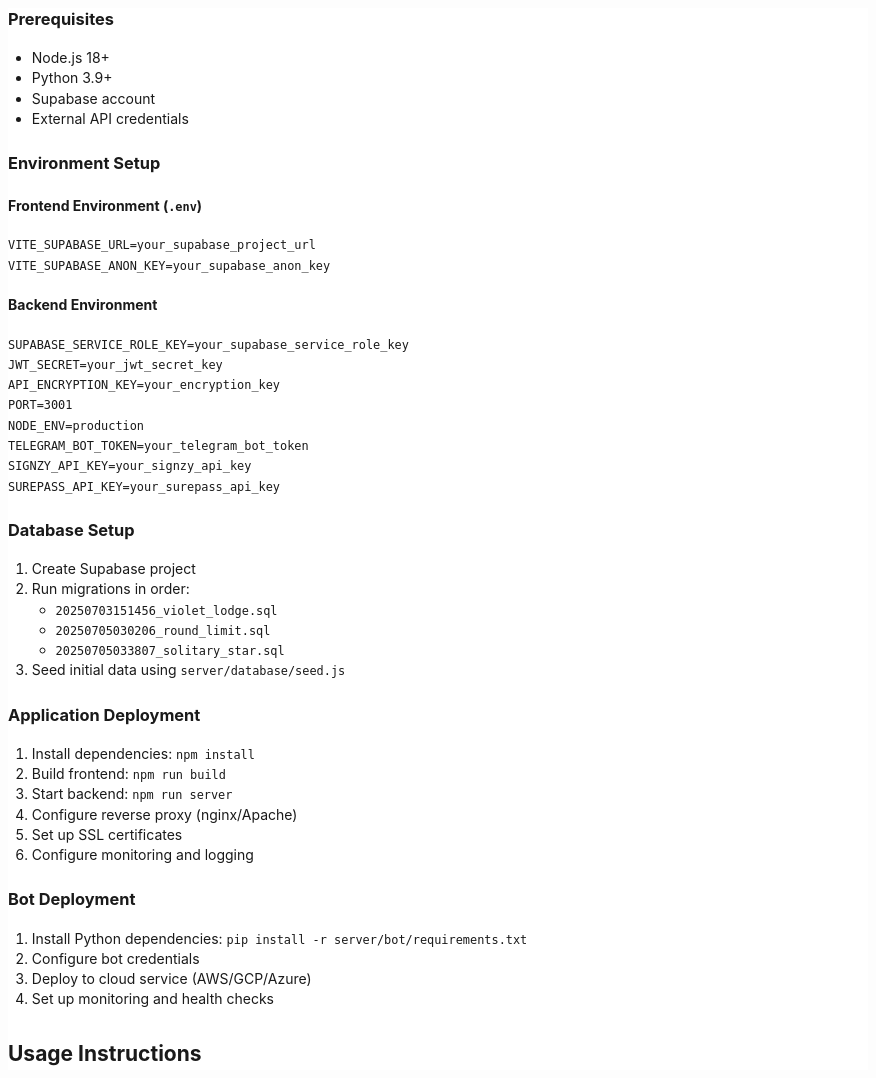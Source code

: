 ### Prerequisites
- Node.js 18+
- Python 3.9+
- Supabase account
- External API credentials

### Environment Setup

#### Frontend Environment (`.env`)
```
VITE_SUPABASE_URL=your_supabase_project_url
VITE_SUPABASE_ANON_KEY=your_supabase_anon_key
```

#### Backend Environment
```
SUPABASE_SERVICE_ROLE_KEY=your_supabase_service_role_key
JWT_SECRET=your_jwt_secret_key
API_ENCRYPTION_KEY=your_encryption_key
PORT=3001
NODE_ENV=production
TELEGRAM_BOT_TOKEN=your_telegram_bot_token
SIGNZY_API_KEY=your_signzy_api_key
SUREPASS_API_KEY=your_surepass_api_key
```

### Database Setup
1. Create Supabase project
2. Run migrations in order:
   - `20250703151456_violet_lodge.sql`
   - `20250705030206_round_limit.sql`
   - `20250705033807_solitary_star.sql`
3. Seed initial data using `server/database/seed.js`

### Application Deployment
1. Install dependencies: `npm install`
2. Build frontend: `npm run build`
3. Start backend: `npm run server`
4. Configure reverse proxy (nginx/Apache)
5. Set up SSL certificates
6. Configure monitoring and logging

### Bot Deployment
1. Install Python dependencies: `pip install -r server/bot/requirements.txt`
2. Configure bot credentials
3. Deploy to cloud service (AWS/GCP/Azure)
4. Set up monitoring and health checks

## Usage Instructions
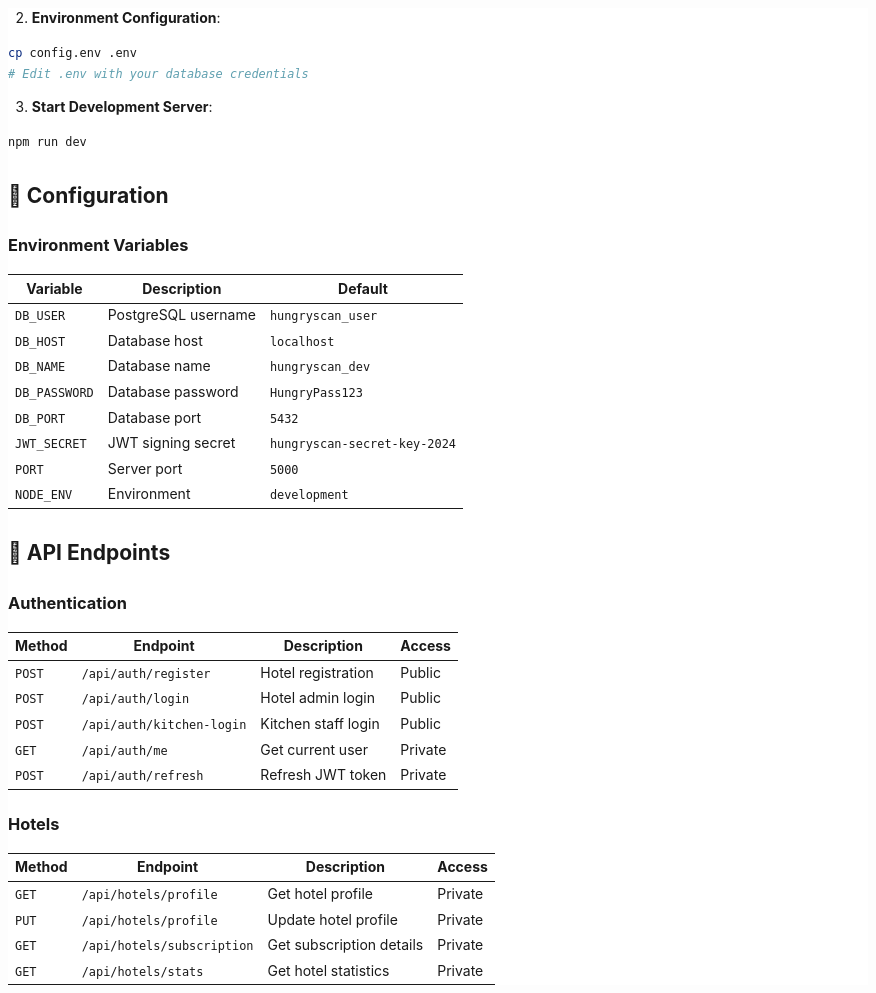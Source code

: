 2. **Environment Configuration**:
```bash
cp config.env .env
# Edit .env with your database credentials
```

3. **Start Development Server**:
```bash
npm run dev
```

## 🔧 Configuration

### Environment Variables

| Variable | Description | Default |
|----------|-------------|---------|
| `DB_USER` | PostgreSQL username | `hungryscan_user` |
| `DB_HOST` | Database host | `localhost` |
| `DB_NAME` | Database name | `hungryscan_dev` |
| `DB_PASSWORD` | Database password | `HungryPass123` |
| `DB_PORT` | Database port | `5432` |
| `JWT_SECRET` | JWT signing secret | `hungryscan-secret-key-2024` |
| `PORT` | Server port | `5000` |
| `NODE_ENV` | Environment | `development` |

## 📡 API Endpoints

### Authentication

| Method | Endpoint | Description | Access |
|--------|----------|-------------|---------|
| `POST` | `/api/auth/register` | Hotel registration | Public |
| `POST` | `/api/auth/login` | Hotel admin login | Public |
| `POST` | `/api/auth/kitchen-login` | Kitchen staff login | Public |
| `GET` | `/api/auth/me` | Get current user | Private |
| `POST` | `/api/auth/refresh` | Refresh JWT token | Private |

### Hotels

| Method | Endpoint | Description | Access |
|--------|----------|-------------|---------|
| `GET` | `/api/hotels/profile` | Get hotel profile | Private |
| `PUT` | `/api/hotels/profile` | Update hotel profile | Private |
| `GET` | `/api/hotels/subscription` | Get subscription details | Private |
| `GET` | `/api/hotels/stats` | Get hotel statistics | Private |
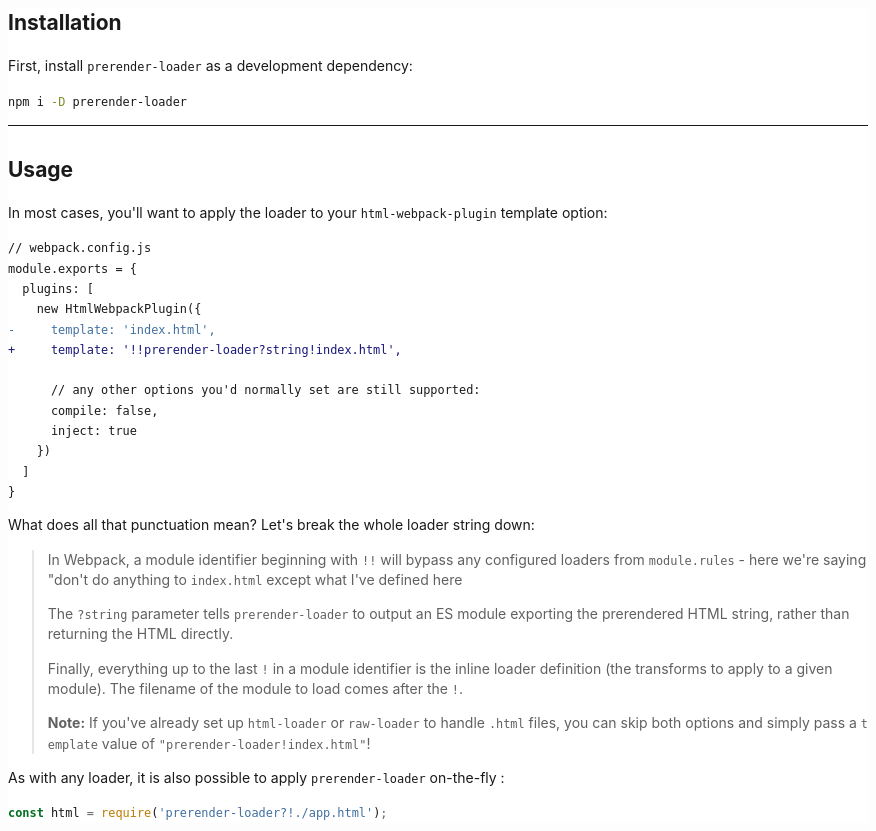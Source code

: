 
## Installation

First, install `prerender-loader` as a development dependency:

```sh
npm i -D prerender-loader
```

---

## Usage

In most cases, you'll want to apply the loader to your `html-webpack-plugin`
template option:

```diff
// webpack.config.js
module.exports = {
  plugins: [
    new HtmlWebpackPlugin({
-     template: 'index.html',
+     template: '!!prerender-loader?string!index.html',

      // any other options you'd normally set are still supported:
      compile: false,
      inject: true
    })
  ]
}
```

What does all that punctuation mean? Let's break the whole loader string
down:

> In Webpack, a module identifier beginning with `!!` will bypass any configured
>loaders from `module.rules` - here we're saying "don't do anything to
>`index.html` except what I've defined here
>
>The `?string` parameter tells `prerender-loader` to output an ES module
>exporting the prerendered HTML string, rather than returning the HTML directly.
>
>Finally, everything up to the last `!` in a module identifier is the inline
>loader definition (the transforms to apply to a given module).  The filename of
>the module to load comes after the `!`.
>
>**Note:** If you've already set up `html-loader` or `raw-loader` to handle
>`.html` files, you can skip both options and simply pass a `template` value of
>`"prerender-loader!index.html"`!

As with any loader, it is also possible to apply `prerender-loader` on-the-fly
:

```js
const html = require('prerender-loader?!./app.html');
```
=-=-=-=-=
**DIRECTIONS**
Give the number of lines above that contain "module", and nothing more.

**OUTPUT FOR THIS EXERCISE**
7